Ana Trisovic (IQSS, Harvard University; Twitter: @atrisovic)

Responding to reproducibility challenges from physics to social sciences

Facilitating research reproducibility presents a pressing issue across all sciences. However, since different challenges arise in natural and social sciences, domain-specific strategies might be the best way to promote reproducibility. This talk presents experiences from two different disciplines: energy economics and high-energy physics. It discusses and compares potential technical and conceptual solutions for facilitating reproducibility and openness in the two fields. On the energy economics side, the ubiquitous use of proprietary software and sensitive data are encumbering efforts to share research and thus inhibit reproducibility. I present insights around these issues based on interviews with faculty and staff at the Energy Policy Institute at the University of Chicago. On the high-energy physics side, vast amounts of data and complex analysis workflows are among the main barriers to reproducibility. I present domain-tailored solutions to these problems, including projects called CERN Open Data, CERN Analysis Preservation and REANA - Reusable Analysis. Finally, I discuss the types of tools that can be used to facilitate reproducibility and sharing, detailing their ability to address various challenges across different disciplines.


15 October - 9:10

Carol Willing (Willing Consulting / Project Jupyter; Twitter: @WillingCarol)

Scaling reproducible research with Project Jupyter

Jupyter notebooks have become the de-facto standard as a scientific and data science tool for producing computational narratives. Over five million Jupyter notebooks exist on GitHub today. Beyond the classic Jupyter notebook, Project Jupyter's tools have evolved to provide end to end workflows for research that enable scientists to prototype, collaborate, and scale with ease. JupyterLab, a web-based, extensible, next generation interactive development environment enables researchers to combine Jupyter notebooks, code and data to form computational narratives. JupyterHub brings the power of notebooks to groups of users. It gives users access to computational environments and resources without burdening the users with installation and maintenance tasks. Binder builds upon JupyterHub and provides free, sharable, interactive computing environments to people all around the world.


16 October - 9:10

Markus Konkol (University of Münster, Institute for Geoinformatics; Twitter: @MarkusKonkol)
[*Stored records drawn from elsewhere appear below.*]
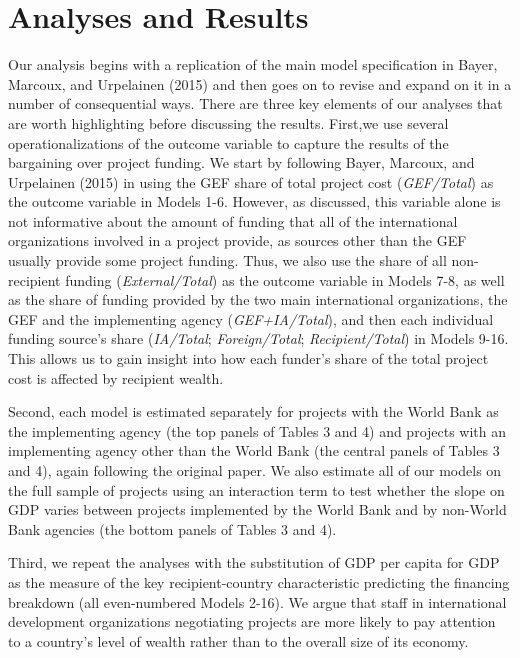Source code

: \documentclass{article}
\begin{document}
\section{Analyses and Results}
Our analysis begins with a replication of the main model specification in Bayer, Marcoux, and Urpelainen (2015) and then goes on to revise and expand on it in a number of consequential ways.  There are three key elements of our analyses that are worth highlighting before discussing the results.  First,we use several operationalizations of the outcome variable to capture the results of the bargaining over project funding.  We start by following Bayer, Marcoux, and Urpelainen (2015) in using the GEF share of total project cost (\textit{GEF/Total}) as the outcome variable in Models 1-6.  However, as discussed, this variable alone is not informative about the amount of funding that all of the international organizations involved in a project provide, as sources other than the GEF usually provide some project funding.  Thus, we also use the share of all non-recipient funding (\textit{External/Total}) as the outcome variable in Models 7-8, as well as the share of funding provided by the two main international organizations, the GEF and the implementing agency (\textit{GEF+IA/Total}), and then each individual funding source’s share (\textit{IA/Total}; \textit{Foreign/Total}; \textit{Recipient/Total}) in Models 9-16.  This allows us to gain insight into how each funder’s share of the total project cost is affected by recipient wealth. 

Second, each model is estimated separately for projects with the World Bank as the implementing agency (the top panels of Tables 3 and 4) and projects with an implementing agency other than the World Bank (the central panels of Tables 3 and 4), again following the original paper.  We also estimate all of our models on the full sample of projects using an interaction term to test whether the slope on GDP varies between projects implemented by the World Bank and by non-World Bank agencies (the bottom panels of Tables 3 and 4).  

Third, we repeat the analyses with the substitution of GDP per capita for GDP as the measure of the key recipient-country characteristic predicting the financing breakdown (all even-numbered Models 2-16).  We argue that staff in international development organizations negotiating projects are more likely to pay attention to a country’s level of wealth rather than to the overall size of its economy. 
\end{document}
Publishing Reproducible Geoscientific Papers: Status quo, benefits, and opportunities

Open reproducible research (ORR) is the practice of publishing the source code and the datasets needed to produce the computational results reported in a paper. Since many geoscientific articles include geostatistical analyses and spatiotemporal data, reproducibility should be a cornerstone of the computational geosciences but is rarely realized. Furthermore, publishing scientific outcomes in static PDFs does not adequately report on computational aspects. Thus, readers cannot fully understand how the authors came to the conclusions and how robust these are to changes in the analysis. Consequently, it is difficult for reviewers to follow the analysis steps, and for other researchers to reuse existing materials. This talk starts with obstacles that prevented geoscientists from publishing ORR. To overcome these barriers, the talk suggests concrete strategies. One strategy is the executable research compendium (ERC) which encapsulates the paper, code, data, and the entire software environment needed to produce the computational results. Such concepts can assist authors in adhering to ORR principles to ensure high scientific standards. However, ORR is not only about reproducing results but it involves a number of additional benefits, e.g. an ERC-based workflow. It allows authors to convey their computational methods and results by also providing interactive access to code and data, and readers to deeply investigate the computational analysis while reading the actual article, e.g. by changing the parameters of the analysis. Finally, the presentation introduces the concept of a binding; a binding connects those code lines and data subsets that produce a specific result, e.g. a figure or number. By also considering user interface widgets (e.g. a slider), this approach allows readers to interactively manipulate the parameters of the analysis to see how the results change.